Al momento una transazione non pare alla portata delle parti: il Comune ha vinto il “primo round” al Tar ed ha dalla sua una prima perizia abbastanza favorevole. Ma non è detto che a fronte di determinate condizioni - ad esempio mantenimento dell’attuale canone di 13 euro a carico dei cittadini, o anche meno, del costo del lumino; poi introiti maggiori nelle casse del Comune come canone annuale da parte della ditta che, al momento dell’estromissione di Borgia era di circa 11mila euro annui – non se ne possa discutere.

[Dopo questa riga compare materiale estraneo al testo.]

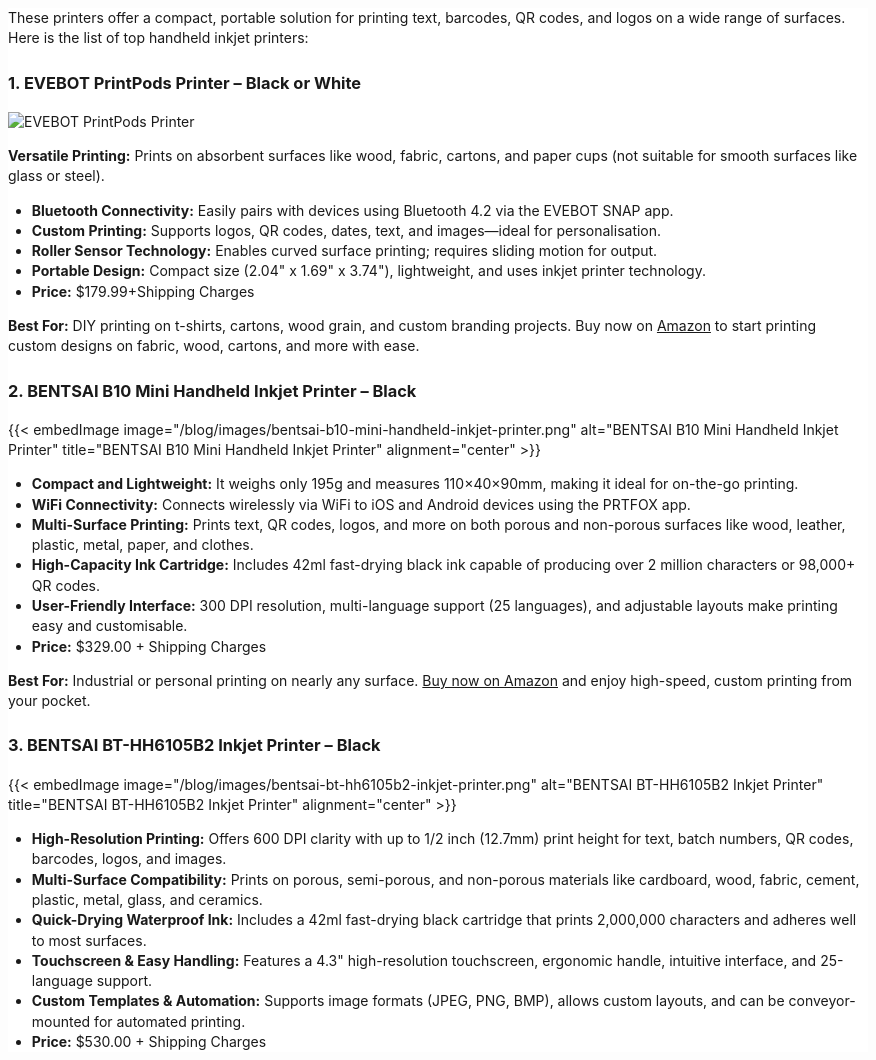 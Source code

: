 These printers offer a compact, portable solution for printing text, barcodes, QR codes, and logos on a wide range of surfaces. Here is the list of top handheld inkjet printers:

### **1. EVEBOT PrintPods Printer – Black or White**

![EVEBOT PrintPods Printer ](/blog/images/evebot-printind-handheld-printer.jpg "EVEBOT PrintPods Printer ")

**Versatile Printing:** Prints on absorbent surfaces like wood, fabric, cartons, and paper cups (not suitable for smooth surfaces like glass or steel).

* **Bluetooth Connectivity:** Easily pairs with devices using Bluetooth 4.2 via the EVEBOT SNAP app.
* **Custom Printing:** Supports logos, QR codes, dates, text, and images—ideal for personalisation.
* **Roller Sensor Technology:** Enables curved surface printing; requires sliding motion for output.
* **Portable Design:** Compact size (2.04" x 1.69" x 3.74"), lightweight, and uses inkjet printer technology.
* **Price:** $179.99+Shipping Charges

**Best For:** DIY printing on t-shirts, cartons, wood grain, and custom branding projects. Buy now on [Amazon](https://www.amazon.com/EVEBOT-PrintPods-Handheld-T-shirts-Portable/dp/B0CT3B655Z?th=1) to start printing custom designs on fabric, wood, cartons, and more with ease.

### **2. BENTSAI B10 Mini Handheld Inkjet Printer – Black**

{{< embedImage image="/blog/images/bentsai-b10-mini-handheld-inkjet-printer.png" alt="BENTSAI B10 Mini Handheld Inkjet Printer" title="BENTSAI B10 Mini Handheld Inkjet Printer" alignment="center" >}}

* **Compact and Lightweight:** It weighs only 195g and measures 110×40×90mm, making it ideal for on-the-go printing.
* **WiFi Connectivity:** Connects wirelessly via WiFi to iOS and Android devices using the PRTFOX app.
* **Multi-Surface Printing:** Prints text, QR codes, logos, and more on both porous and non-porous surfaces like wood, leather, plastic, metal, paper, and clothes.
* **High-Capacity Ink Cartridge:** Includes 42ml fast-drying black ink capable of producing over 2 million characters or 98,000+ QR codes.
* **User-Friendly Interface:** 300 DPI resolution, multi-language support (25 languages), and adjustable layouts make printing easy and customisable.
* **Price:** $329.00 + Shipping Charges

**Best For:** Industrial or personal printing on nearly any surface. [Buy now on Amazon](https://www.amazon.com/BENTSAI-Handheld-Printer-Printing-Production/dp/B09FKZ5BXS?th=1) and enjoy high-speed, custom printing from your pocket.

### **3. BENTSAI BT-HH6105B2 Inkjet Printer – Black**

{{< embedImage image="/blog/images/bentsai-bt-hh6105b2-inkjet-printer.png" alt="BENTSAI BT-HH6105B2 Inkjet Printer" title="BENTSAI BT-HH6105B2 Inkjet Printer" alignment="center" >}}

* **High-Resolution Printing:** Offers 600 DPI clarity with up to 1/2 inch (12.7mm) print height for text, batch numbers, QR codes, barcodes, logos, and images.
* **Multi-Surface Compatibility:** Prints on porous, semi-porous, and non-porous materials like cardboard, wood, fabric, cement, plastic, metal, glass, and ceramics.
* **Quick-Drying Waterproof Ink:** Includes a 42ml fast-drying black cartridge that prints 2,000,000 characters and adheres well to most surfaces.
* **Touchscreen & Easy Handling:** Features a 4.3" high-resolution touchscreen, ergonomic handle, intuitive interface, and 25-language support.
* **Custom Templates & Automation:** Supports image formats (JPEG, PNG, BMP), allows custom layouts, and can be conveyor-mounted for automated printing.
* **Price:** $530.00 + Shipping Charges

Al momento batte le carte il Consiglio di Stato che, con una sentenza non definitiva del 3 settembre 2018, ritenne «indispensabile disporre una verificazione da espletarsi dal Provveditore alle opere pubbliche della Regione Puglia». Il giudici chiedevano, inoltre, di accertare «la natura e l’entità dei successivi interventi di ampliamento della rete di illuminazione effettuati dalla ditta in base alle richieste dei privati; lo stato attuale fino al subentro del nuovo concessionario; la verifica della sussistenza e la rilevanza delle criticità riscontrate dal Comune di Nardò”.

Finchè non verrà conclusa l’attività di verificazione con gli accertamenti eseguiti dall’organismo di ispezione Verifica Spa, dunque, l’organo di secondo grado della Giustizia amministrativa non si potrà esprimere. La nuova verificazione è necessaria ai fini della decisione finale e si sta svolgendo in contraddittorio tra le parti. L’udienza di merito innanzi al Consiglio di Stato sarà fissata solo dopo il deposito della relazione finale da parte del verificatore.